"It was just time," he says. "I'd planned for various reasons to retire at 65. That was five years ago, and I had just gotten the ball rolling and had some interest — and then COVID happened. And it was just impossible to sell a business during the pandemic."
So Winsett waited. After all, it was still a job he loved. "I still enjoy coming into work every day," he admits. He kept the store going through COVID, in part through the stream sales he does with his employees every other Tuesday afternoon from 4 to 6 p.m., selling rarities from the store and from his own collection. "I've come to love those stream sales," he says. "I owe it all to the guys at I Want More Comics, who'd convinced me to start doing them to help pay the rent. And it has. It's also become one of my favorite things to do."
Winsett isn't alone in that — a core group of longtime customers joins almost every time Time Warp runs it as a Facebook Live event. "A lot of people tell me it's become the highlight of their week," Winsett says. "And I get it. It's mine, too."
But as Stan Lee used to say, fear not, true believers: Winsett isn't giving up the stream sales even after he's no longer the owner. He'll just be joined by the new owners, Kelly and Dottie Cooke, who will take over on January 1.

Wayne Winsett is ready to retire — and hand the store over to longtime customers Kelly and Dottie Cooke.
Teague Bohlen
"The biggest challenge has been finding a buyer who had the combination of desire, money, and knowledge of the comics themselves," he continues. "There's just so many tiny details that you have to know to make a store like this run and serve your customers well. That's key. People can get their comics from any number of places, so you have to make your store a place they want to come to, a place where we all speak the same language."
So it meant a lot to Winsett that the Cookes were longtime customers. "I'd love to have sold it to my employees or had my son take over," he says. "But those options just didn't work out. And this really feels right. I've known Kelly and his dad for forty years or so. It's fantastic for me to get to sell the store to someone I know and have known for a long time."
Kelly Cooke was only a kid when his father first took him to Time Warp. "First comic book I ever bought," Cooke recalls. "It was an issue of Transformers back in the day. It's amazing to say that I bought my first comic from Wayne, and now I'm getting to buy the whole store. It's an honor and a privilege. And it'll be a lot of fun."

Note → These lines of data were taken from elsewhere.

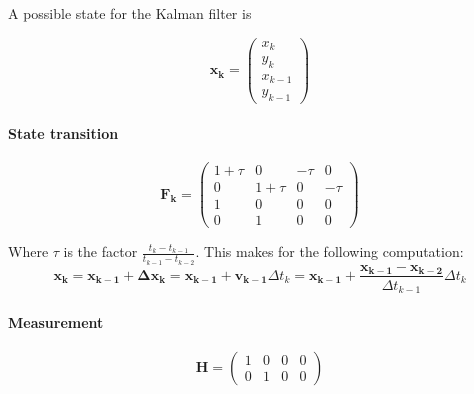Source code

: \documentclass[a4paper, 12pt]{paper}
\begin{document}
A possible state for the Kalman filter is

\begin{equation}
    \mathbf{x_k} = \left( \begin{array}{c} x_k     \\
                                           y_k     \\
                                           x_{k-1} \\
                                           y_{k-1} \end{array} \right)
\label{eq:kalman_state}
\end{equation}

\paragraph{State transition}

\begin{equation}
    \mathbf{F_k} = \left( \begin{array}{cccc} 1 + \tau & 0 & -\tau & 0\\
                                              0 & 1 + \tau & 0 & -\tau\\
                                              1 & 0 & 0 & 0 \\
                                              0 & 1 & 0 & 0 \end{array} \right)
\label{eq:state_trans}
\end{equation}

Where $\tau$ is the factor $ \frac{t_k - t_{k-1}}{t_{k-1} - t_{k-2}}$.
This makes for the following computation:
\begin{equation}
    \mathbf{x_k} = \mathbf{x_{k-1}} + \mathbf{\Delta x_k}
    = \mathbf{x_{k-1}} + \mathbf{v_{k-1}} \Delta t_k
    = \mathbf{x_{k-1}} + \frac{\mathbf{x_{k-1}} - \mathbf{x_{k-2}}}
                              {\Delta t_{k-1}} \Delta t_k
\label{eq:state_trans_math}
\end{equation}

\paragraph{Measurement}

\begin{equation}
    \mathbf{H} = \left( \begin{array}{cccc} 1 & 0 & 0 & 0\\
                                            0 & 1 & 0 & 0 \end{array} \right)
\label{eq:h}
\end{equation}
\end{document}
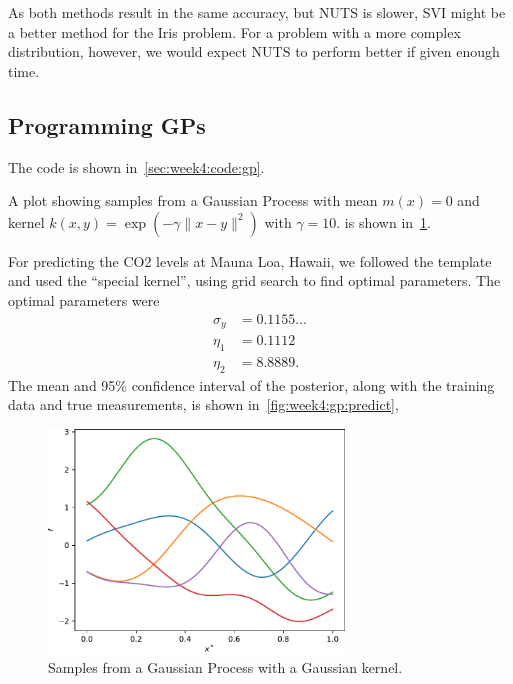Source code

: As both methods result in the same accuracy,
but NUTS is slower, SVI might be a better method
for the Iris problem.
For a problem with a more complex distribution, however,
we would expect NUTS to perform better if given enough time.

\subsection{Programming GPs}

The code is shown in~\cref{sec:week4:code:gp}.

A plot showing samples from a Gaussian Process
with mean $m(x) = 0$ and kernel
$k(x, y) = \exp{\left( -\gamma \parallel x - y \parallel^2 \right)}$
with $\gamma = 10$.
is shown in~\cref{fig:week4:gp:gp-samples}.

For predicting the CO2 levels at Mauna Loa, Hawaii,
we followed the template and used the ``special kernel'',
using grid search to find optimal parameters.
The optimal parameters were
\begin{align*}
  \sigma_y &= 0.1155\ldots \\
  \eta_1 &= 0.1112 \\
  \eta_2 &= 8.8889.
\end{align*}
The mean and 95\% confidence interval of the posterior,
along with the training data and true measurements,
is shown in~\cref{fig:week4:gp:predict},

\begin{figure}[htbp]
  \centering
  \includegraphics[width=0.7\textwidth]{./figures/gp_samples.pdf}
  \caption{Samples from a Gaussian Process with a Gaussian kernel.}
  \label{fig:week4:gp:gp-samples}
\end{figure}

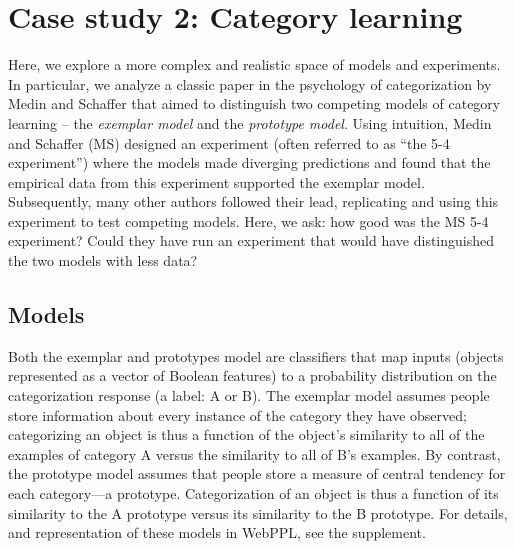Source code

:\documentclass{article}
\begin{document}
\section{Case study 2: Category learning}

Here, we explore a more complex and realistic space of models and experiments.
In particular, we analyze a classic paper in the psychology of categorization by Medin and Schaffer \cite{medin78:pr} that aimed to distinguish two competing models of category learning -- the \emph{exemplar model} and the \emph{prototype model}.
Using intuition, Medin and Schaffer (MS) designed an experiment (often referred to as ``the 5-4 experiment'') where the models made diverging predictions and found that the empirical data from this experiment supported the exemplar model.
Subsequently, many other authors followed their lead, replicating and using this experiment to test competing models.
Here, we ask: how good was the MS 5-4 experiment?
Could they have run an experiment that would have distinguished the two models with less data?




\subsection{Models}

Both the exemplar and prototypes model are classifiers that map inputs (objects represented as a vector of Boolean features) to a probability distribution on the categorization response (a label: A or B).
The exemplar model assumes people store information about every instance of the category they have observed; categorizing an object is thus a function of the object's similarity to all of the examples of category A versus the similarity to all of B's examples.
By contrast, the prototype model assumes that people store a measure of central tendency for each category---a prototype.
Categorization of an object is thus a function of its similarity to the A prototype versus its similarity to the B prototype.
For details, and representation of these models in WebPPL, see the supplement.
\end{document}
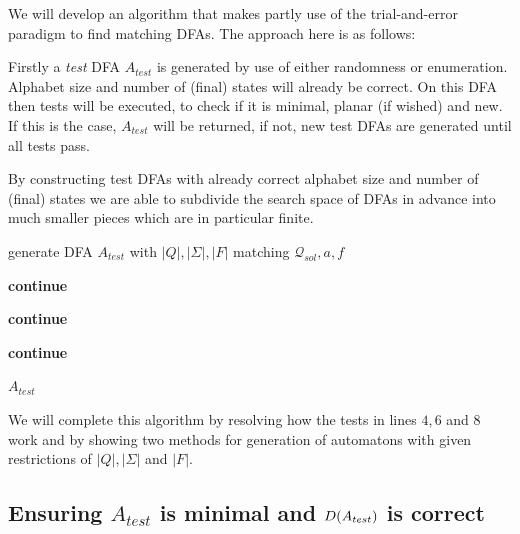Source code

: We will develop an algorithm that makes partly use of the trial-and-error paradigm to find matching DFAs. The approach here is as follows:

Firstly a \emph{test} DFA $A_{test}$ is generated by use of either randomness or enumeration. Alphabet size and number of (final) states will already be correct. On this DFA then tests will be executed, to check if it is minimal, planar (if wished) and new. If this is the case, $A_{test}$ will be returned, if not, new test DFAs are generated until all tests pass.

By constructing test DFAs with already correct alphabet size and number of (final) states we are able to subdivide the search space of DFAs in advance into much smaller pieces which are in particular finite.


\vspace{0.2cm}
\begin{algorithmic}[1]
		
			\vspace{0.2cm}
		
			\State generate DFA $A_{test}$ with $|Q|, |\Sigma|, |F|$ matching $\mathcal{Q}_{sol}, a, f$
			
			\vspace{0.2cm}
			
				\State \textbf{continue}
			\EndIf
			
				\State \textbf{continue}
			\EndIf
			
				\State \textbf{continue}
			\EndIf
			
			\vspace{0.2cm}
			
			\State\Return $A_{test}$
		\EndWhile
	\EndFunction
\end{algorithmic}
\vspace{0.2cm}
We will complete this algorithm by resolving how the tests in lines $4, 6$ and $8$ work and by showing two methods for generation of automatons with given restrictions of $|Q|, |\Sigma|$ and $|F|$.

\subsection{Ensuring $A_{test}$ is minimal and $D(A_{test})$ is correct}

Winsett's run with the store hasn't always been easy — comic shops are a specialty market, and many of them have fallen with the boom-and-bust roller coaster of the collectibles markets. But Time Warp — and Winsett — have stood the test of time. "Too many great shops have had to just close their doors at some point," he says. "So many of us started these stores back in the 1970s, and many of us are getting pretty long in the tooth. It's not an easy business."
Luckily for comic shops in general, collectability skyrocketed in the 1980s, despite simultaneously being vilified by some for the speculation it brought about, which in turn caused some lean times for the industry when the bull market went bear. But collecting has buoyed the medium. "It's unlike most other publications," says Winsett. "It's similar but also very different from other publications like newspapers and magazines. Those might be endangered, but comics aren't. People still want to fill collections, people still want to hold a comic in their hands. There was great worry a few years back that digital comics would kill print, but comics fans still want to have the physical copy. There's a tactile sense that fans find important."
That draw of the comic itself is something to which Winsett still isn't immune after all these years in business. "When I started collecting comics as a kid, I used to volunteer to help put out the books on the rack so I could get mine first," he laughs. "I still love that. It's one of my favorite things, opening up those boxes of new comics and seeing the amazing cover art and holding them in my hands. Even smelling them — that comic book smell never gets old."
Still, Winsett says, the thing he'll miss most in no longer heading up Time Warp Comics and Games is the people: "I've made so many great friends through Time Warp over the last forty years. And not just customers — employees, too, especially once they've moved to whatever they do next. That's been very, very satisfying, and many of those people I now count as my best friends. In some cases, the best I've ever had."
So yes, this might be the end of the Winsett era of Time Warp comics. Call it — in true comic-book tradition — the store's Golden Age, where it all began. But remember comics' Silver Age, which not only continued the great old stuff (Superman, Batman, Wonder Woman), but also brought in some new (Spider-Man, the X-Men, the Avengers).